Nevertheless, the Dominican nuns did their best. They were wonderful women. They wore the same garments they had worn in the 18th century. A starched head dress with flaring wings each side of their faces, a veil attached which flowed down past their shoulders, a full length habit with sleeves loose enough at the wrists to put their hands into, and a huge set of rosary beads attached to a broad leather belt at their waists. They were immaculate and smelt always of soap. The classrooms were always polished and clean with flowers in vases (you could always get a smile and genuine pleasure by taking a bunch of flowers to the teacher, at the risk of the other kids nudging each other and hissing at you) and all children at the convent changed from street shoes into slippers for wear in the classrooms. This was quite a good idea - it made the place quieter.

My first teacher when I was six was a fat old nun named Sister Hoffbar. I thought she was about a hundred, but she was probably just on the right side of sixty.
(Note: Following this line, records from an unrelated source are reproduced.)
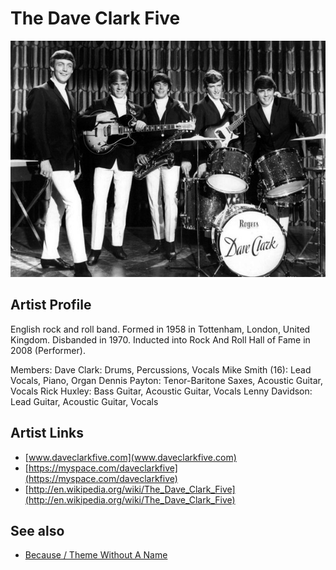 # The Dave Clark Five

![](../../assets/artists/The_Dave_Clark_Five.png)

## Artist Profile

English rock and roll band.
Formed in 1958 in Tottenham, London, United Kingdom.
Disbanded in 1970.
Inducted into Rock And Roll Hall of Fame in 2008 (Performer).

Members:
Dave Clark: Drums, Percussions, Vocals
Mike Smith (16): Lead Vocals, Piano, Organ
Dennis Payton: Tenor-Baritone Saxes, Acoustic Guitar, Vocals
Rick Huxley: Bass Guitar, Acoustic Guitar, Vocals
Lenny Davidson: Lead Guitar, Acoustic Guitar, Vocals


## Artist Links

- [www.daveclarkfive.com](www.daveclarkfive.com)
- [https://myspace.com/daveclarkfive](https://myspace.com/daveclarkfive)
- [http://en.wikipedia.org/wiki/The_Dave_Clark_Five](http://en.wikipedia.org/wiki/The_Dave_Clark_Five)


## See also

- [Because / Theme Without A Name](Because_-_Theme_Without_A_Name.md)
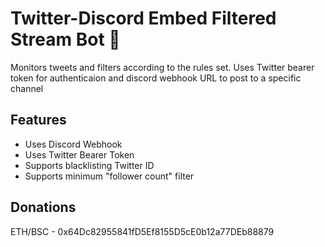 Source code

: # Twitter-Discord Embed Filtered Stream Bot 🤖

 Monitors tweets and filters according to the rules set. Uses Twitter bearer token for authenticaion and discord webhook URL to post to a specific channel


## Features

- Uses Discord Webhook
- Uses Twitter Bearer Token
- Supports blacklisting Twitter ID
- Supports minimum "follower count" filter

## Donations

ETH/BSC - 0x64Dc82955841fD5Ef8155D5cE0b12a77DEb88879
She had the five and six year olds (the primers) and taught the alphabet and printing. We had to come out literate but not much else as the real hard grind would begin at seven years of age. Anyway, there was an enormous amount of religion to be got through in the form of stories, praying (prayers to be learned) and attendance at the basilica which we could all see out the window - the House of God! In the middle of the classroom was a huge potbellied oven with a square fire guard around it and every morning when we arrived this was red hot. This was the only classroom to be so equipped, but primers were considered just out of babyhood and were a privileged little lot. We put on our slippers and warmed ourselves as we wished. Sister Hoffbar was rather like a black and white version of Mrs Santa and the children were cuddled and smiled at quite a lot. Every one of us was made to feel we were her special little child, no mean feat when there must have been thirty of us. There was never a raised voice, never impatience, never anger from her. The end result was that we were all, without exception, happier to be at school than to be at home and this delight lasted most of us until puberty.

But, ah well, we must all grow older and at seven years of age we moved into a more academic environment. The boys disappeared thank goodness. They were inclined to be loose cannons on the deck. Colin Klein wet his pants one day and disgusted and horrified all the little girls. Simon and Richmond Low were Chinese brothers. Simon was the older but a bit slow, and he had been kept back a year. They sat together. Simon always had the runny nose, (two great, thick candles which stopped at his upper lip and which he never seemed to notice, not even to sniff them back in) and Richmond always had the handkerchief. John Horan showing off got stuck in the lift up seat of the double desk and Sister Hoffbar had to call in Old Frank to unscrew the seat. Old Frank was the handyman around the school, a somewhat daft old pensioner but still capable of doing little jobs, including lighting the big fat stove in the primers room every morning at about seven a.m. I can still see him in my mind's eye, as I saw him when I was six and seven, and I remember how I dismissed him completely as being anything other than - well - something like a slave. What little autocrats small children can be. Old Frank moved like a ghost around and through the school doing the menial tasks until he disappears from my memory when I was about ten.

Now the nuns did something which most pupils in schools will not see. I have heard of 'Renaissance Men', but every one of my teachers was a'Renaissance Woman'. They were educated (some of them had two degrees and a vocational qualification), spoke Latin as a matter of course, possibly French, knew about diet, art, literature, current affairs, music, and handcrafts - most of them embroidered, gardened, or sang.